EXERCISE: Please repeat, from the entries that follow, the lines from the one containing "add your role." through the one containing "[Cloud Management Tools" exactly, adding nothing.

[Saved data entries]
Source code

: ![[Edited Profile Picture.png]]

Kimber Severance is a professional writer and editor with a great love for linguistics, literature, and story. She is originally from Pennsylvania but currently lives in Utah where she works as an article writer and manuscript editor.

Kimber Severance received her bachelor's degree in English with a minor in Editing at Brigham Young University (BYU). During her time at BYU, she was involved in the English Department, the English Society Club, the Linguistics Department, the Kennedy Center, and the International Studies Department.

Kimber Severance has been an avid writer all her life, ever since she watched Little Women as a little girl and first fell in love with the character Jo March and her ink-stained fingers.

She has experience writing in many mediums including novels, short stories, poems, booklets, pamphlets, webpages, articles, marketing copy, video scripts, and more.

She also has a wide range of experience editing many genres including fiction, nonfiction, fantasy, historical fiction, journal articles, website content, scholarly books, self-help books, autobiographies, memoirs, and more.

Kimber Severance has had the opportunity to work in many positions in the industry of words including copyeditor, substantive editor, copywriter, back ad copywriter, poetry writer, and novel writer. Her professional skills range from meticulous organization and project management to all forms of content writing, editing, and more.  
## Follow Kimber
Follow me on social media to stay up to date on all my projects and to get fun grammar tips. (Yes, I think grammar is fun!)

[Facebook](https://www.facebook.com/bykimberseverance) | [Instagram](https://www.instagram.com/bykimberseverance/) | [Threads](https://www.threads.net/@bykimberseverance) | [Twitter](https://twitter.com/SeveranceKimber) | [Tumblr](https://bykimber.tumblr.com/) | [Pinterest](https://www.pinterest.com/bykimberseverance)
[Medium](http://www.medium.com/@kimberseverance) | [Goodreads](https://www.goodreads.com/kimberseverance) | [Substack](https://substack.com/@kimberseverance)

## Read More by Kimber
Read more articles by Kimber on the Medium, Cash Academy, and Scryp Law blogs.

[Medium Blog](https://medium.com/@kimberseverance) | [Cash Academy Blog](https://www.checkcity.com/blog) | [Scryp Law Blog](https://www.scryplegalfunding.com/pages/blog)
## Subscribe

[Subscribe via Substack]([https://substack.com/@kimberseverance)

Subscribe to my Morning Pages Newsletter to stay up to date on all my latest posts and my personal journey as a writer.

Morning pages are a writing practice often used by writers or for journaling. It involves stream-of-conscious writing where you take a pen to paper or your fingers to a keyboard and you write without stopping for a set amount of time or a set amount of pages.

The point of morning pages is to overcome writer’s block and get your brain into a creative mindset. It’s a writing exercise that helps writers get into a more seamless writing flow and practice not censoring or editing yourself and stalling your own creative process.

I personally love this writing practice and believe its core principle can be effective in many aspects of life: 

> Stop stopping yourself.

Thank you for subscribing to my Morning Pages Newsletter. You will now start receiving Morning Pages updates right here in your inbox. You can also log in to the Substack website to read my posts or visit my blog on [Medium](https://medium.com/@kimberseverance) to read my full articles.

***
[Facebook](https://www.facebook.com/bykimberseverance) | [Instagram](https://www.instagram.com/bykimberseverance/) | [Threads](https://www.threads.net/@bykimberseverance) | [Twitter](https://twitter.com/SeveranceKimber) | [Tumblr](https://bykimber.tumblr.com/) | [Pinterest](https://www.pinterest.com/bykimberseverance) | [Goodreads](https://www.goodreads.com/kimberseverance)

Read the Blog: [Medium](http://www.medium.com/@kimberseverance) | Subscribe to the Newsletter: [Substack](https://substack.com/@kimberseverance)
---
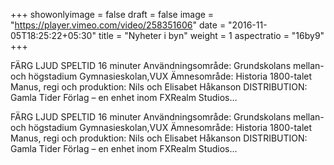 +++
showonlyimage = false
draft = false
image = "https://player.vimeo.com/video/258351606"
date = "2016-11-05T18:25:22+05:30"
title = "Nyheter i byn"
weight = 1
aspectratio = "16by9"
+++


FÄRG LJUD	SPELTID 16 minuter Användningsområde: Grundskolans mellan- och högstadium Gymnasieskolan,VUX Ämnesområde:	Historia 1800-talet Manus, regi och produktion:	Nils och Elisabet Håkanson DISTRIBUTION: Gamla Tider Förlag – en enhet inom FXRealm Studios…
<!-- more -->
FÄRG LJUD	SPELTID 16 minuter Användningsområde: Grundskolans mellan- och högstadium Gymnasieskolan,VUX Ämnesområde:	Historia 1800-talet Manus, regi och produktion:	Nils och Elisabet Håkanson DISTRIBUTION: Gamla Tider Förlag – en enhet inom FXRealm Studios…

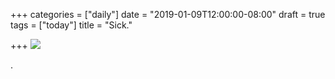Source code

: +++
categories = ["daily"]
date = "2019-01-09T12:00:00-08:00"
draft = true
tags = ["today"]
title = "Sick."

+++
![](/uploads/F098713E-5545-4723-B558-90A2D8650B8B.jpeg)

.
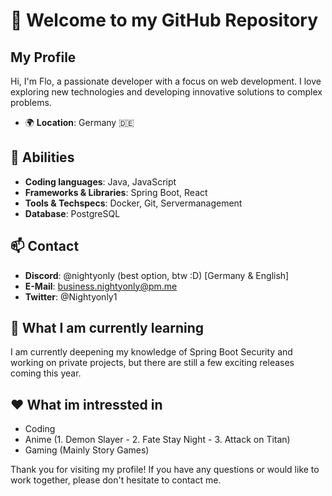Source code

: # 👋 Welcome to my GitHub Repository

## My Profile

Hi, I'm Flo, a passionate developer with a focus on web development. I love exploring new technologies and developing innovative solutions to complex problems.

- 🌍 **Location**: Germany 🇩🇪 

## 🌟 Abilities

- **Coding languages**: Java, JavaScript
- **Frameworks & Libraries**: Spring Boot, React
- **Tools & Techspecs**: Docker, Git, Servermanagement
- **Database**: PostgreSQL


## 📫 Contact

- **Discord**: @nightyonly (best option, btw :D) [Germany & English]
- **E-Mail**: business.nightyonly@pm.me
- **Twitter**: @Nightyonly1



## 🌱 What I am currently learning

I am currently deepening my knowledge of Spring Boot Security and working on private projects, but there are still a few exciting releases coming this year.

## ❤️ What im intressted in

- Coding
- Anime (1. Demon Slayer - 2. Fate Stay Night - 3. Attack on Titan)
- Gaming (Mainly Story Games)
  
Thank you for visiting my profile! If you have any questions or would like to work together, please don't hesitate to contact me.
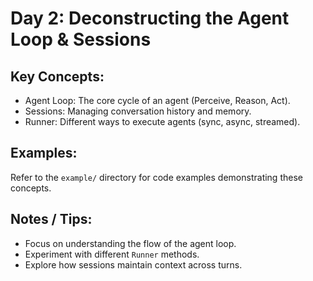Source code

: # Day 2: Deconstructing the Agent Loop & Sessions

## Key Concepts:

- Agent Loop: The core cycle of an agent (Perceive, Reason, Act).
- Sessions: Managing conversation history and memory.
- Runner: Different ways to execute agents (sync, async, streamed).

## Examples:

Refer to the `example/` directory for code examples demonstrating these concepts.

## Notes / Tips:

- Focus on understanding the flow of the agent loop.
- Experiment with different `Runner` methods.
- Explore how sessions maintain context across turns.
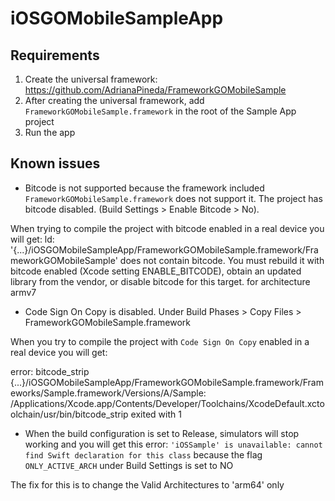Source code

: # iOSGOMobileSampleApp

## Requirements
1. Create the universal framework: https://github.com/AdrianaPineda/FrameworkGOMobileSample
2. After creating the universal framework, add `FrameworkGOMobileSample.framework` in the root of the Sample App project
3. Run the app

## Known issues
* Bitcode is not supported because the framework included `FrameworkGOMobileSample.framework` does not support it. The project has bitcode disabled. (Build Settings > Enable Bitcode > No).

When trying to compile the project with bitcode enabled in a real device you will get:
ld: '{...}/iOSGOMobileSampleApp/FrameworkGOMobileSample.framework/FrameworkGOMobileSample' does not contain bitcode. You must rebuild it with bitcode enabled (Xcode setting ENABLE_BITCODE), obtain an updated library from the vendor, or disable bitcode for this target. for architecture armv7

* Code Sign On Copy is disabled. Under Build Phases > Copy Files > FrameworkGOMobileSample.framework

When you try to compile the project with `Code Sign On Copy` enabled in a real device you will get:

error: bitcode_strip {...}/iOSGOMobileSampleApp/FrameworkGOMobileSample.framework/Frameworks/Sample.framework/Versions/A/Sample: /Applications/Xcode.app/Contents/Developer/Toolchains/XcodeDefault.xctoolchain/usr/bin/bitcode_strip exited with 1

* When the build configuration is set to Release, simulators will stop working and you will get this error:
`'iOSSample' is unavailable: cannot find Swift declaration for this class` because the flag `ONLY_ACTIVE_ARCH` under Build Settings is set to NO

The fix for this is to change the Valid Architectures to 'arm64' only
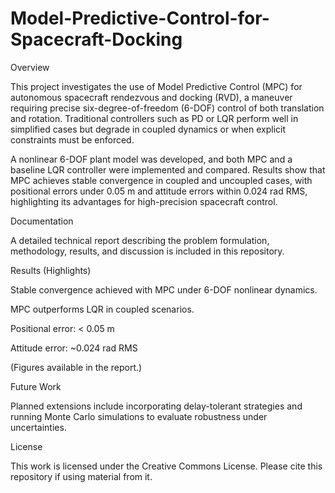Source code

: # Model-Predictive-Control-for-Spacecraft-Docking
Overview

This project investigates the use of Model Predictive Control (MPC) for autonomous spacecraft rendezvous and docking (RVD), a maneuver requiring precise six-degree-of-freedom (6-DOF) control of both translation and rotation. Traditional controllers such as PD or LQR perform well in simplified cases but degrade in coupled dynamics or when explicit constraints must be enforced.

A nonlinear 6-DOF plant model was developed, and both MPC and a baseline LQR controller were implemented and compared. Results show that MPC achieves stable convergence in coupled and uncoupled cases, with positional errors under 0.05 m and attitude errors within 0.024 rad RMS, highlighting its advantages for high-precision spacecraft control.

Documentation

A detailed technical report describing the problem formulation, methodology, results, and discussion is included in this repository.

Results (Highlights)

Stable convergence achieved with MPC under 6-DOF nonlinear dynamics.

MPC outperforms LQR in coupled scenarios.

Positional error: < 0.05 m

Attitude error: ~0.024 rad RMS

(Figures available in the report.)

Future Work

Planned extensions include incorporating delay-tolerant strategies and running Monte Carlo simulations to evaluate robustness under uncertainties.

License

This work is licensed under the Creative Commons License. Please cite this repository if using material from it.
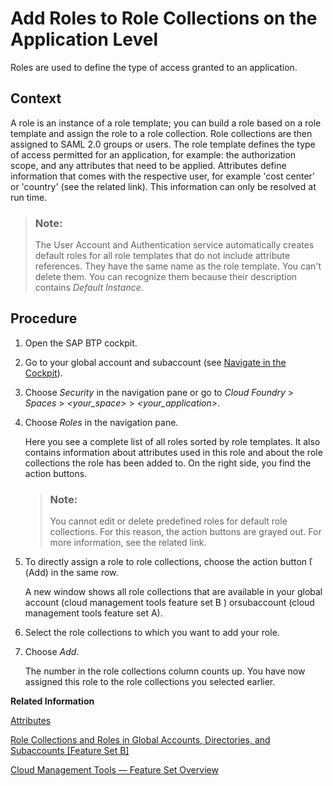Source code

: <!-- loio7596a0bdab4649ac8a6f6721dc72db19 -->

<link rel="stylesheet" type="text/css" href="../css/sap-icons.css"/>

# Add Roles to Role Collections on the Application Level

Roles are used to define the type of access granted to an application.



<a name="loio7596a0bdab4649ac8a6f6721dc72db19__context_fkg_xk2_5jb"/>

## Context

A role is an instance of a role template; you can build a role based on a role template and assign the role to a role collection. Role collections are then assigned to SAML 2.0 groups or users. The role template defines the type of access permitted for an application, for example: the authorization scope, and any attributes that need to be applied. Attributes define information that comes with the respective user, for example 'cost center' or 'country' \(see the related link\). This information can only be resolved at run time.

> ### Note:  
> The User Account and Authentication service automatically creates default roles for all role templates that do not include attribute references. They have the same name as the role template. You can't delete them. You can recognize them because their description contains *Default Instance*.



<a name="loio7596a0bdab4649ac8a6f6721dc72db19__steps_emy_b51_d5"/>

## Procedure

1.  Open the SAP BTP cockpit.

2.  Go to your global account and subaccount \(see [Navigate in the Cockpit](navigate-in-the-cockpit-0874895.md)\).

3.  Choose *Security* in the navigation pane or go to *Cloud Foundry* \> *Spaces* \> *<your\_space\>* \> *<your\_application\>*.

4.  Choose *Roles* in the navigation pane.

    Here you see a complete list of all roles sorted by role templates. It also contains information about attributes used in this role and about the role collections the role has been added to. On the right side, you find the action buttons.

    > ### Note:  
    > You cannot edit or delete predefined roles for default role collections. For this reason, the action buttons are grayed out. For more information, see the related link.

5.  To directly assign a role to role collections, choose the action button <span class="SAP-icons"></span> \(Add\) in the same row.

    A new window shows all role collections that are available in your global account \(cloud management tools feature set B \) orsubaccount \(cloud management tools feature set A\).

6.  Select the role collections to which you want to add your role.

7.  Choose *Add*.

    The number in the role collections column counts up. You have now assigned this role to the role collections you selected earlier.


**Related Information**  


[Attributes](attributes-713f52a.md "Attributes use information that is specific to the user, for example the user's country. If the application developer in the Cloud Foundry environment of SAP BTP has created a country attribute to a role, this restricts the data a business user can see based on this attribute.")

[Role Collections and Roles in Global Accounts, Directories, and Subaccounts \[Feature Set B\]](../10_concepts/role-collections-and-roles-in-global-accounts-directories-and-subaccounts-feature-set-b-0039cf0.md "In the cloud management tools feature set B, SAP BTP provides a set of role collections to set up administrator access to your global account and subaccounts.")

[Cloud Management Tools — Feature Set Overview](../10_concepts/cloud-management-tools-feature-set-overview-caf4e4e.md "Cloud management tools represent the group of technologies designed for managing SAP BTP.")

SOLUTION BELOW:
6.  Select the role collections to which you want to add your role.

7.  Choose *Add*.

    The number in the role collections column counts up. You have now assigned this role to the role collections you selected earlier.


**Related Information**  


[Attributes](attributes-713f52a.md "Attributes use information that is specific to the user, for example the user's country. If the application developer in the Cloud Foundry environment of SAP BTP has created a country attribute to a role, this restricts the data a business user can see based on this attribute.")

[Role Collections and Roles in Global Accounts, Directories, and Subaccounts \[Feature Set B\]](../10_concepts/role-collections-and-roles-in-global-accounts-directories-and-subaccounts-feature-set-b-0039cf0.md "In the cloud management tools feature set B, SAP BTP provides a set of role collections to set up administrator access to your global account and subaccounts.")

[Cloud Management Tools — Feature Set Overview](../10_concepts/cloud-management-tools-feature-set-overview-caf4e4e.md "Cloud management tools represent the group of technologies designed for managing SAP BTP.")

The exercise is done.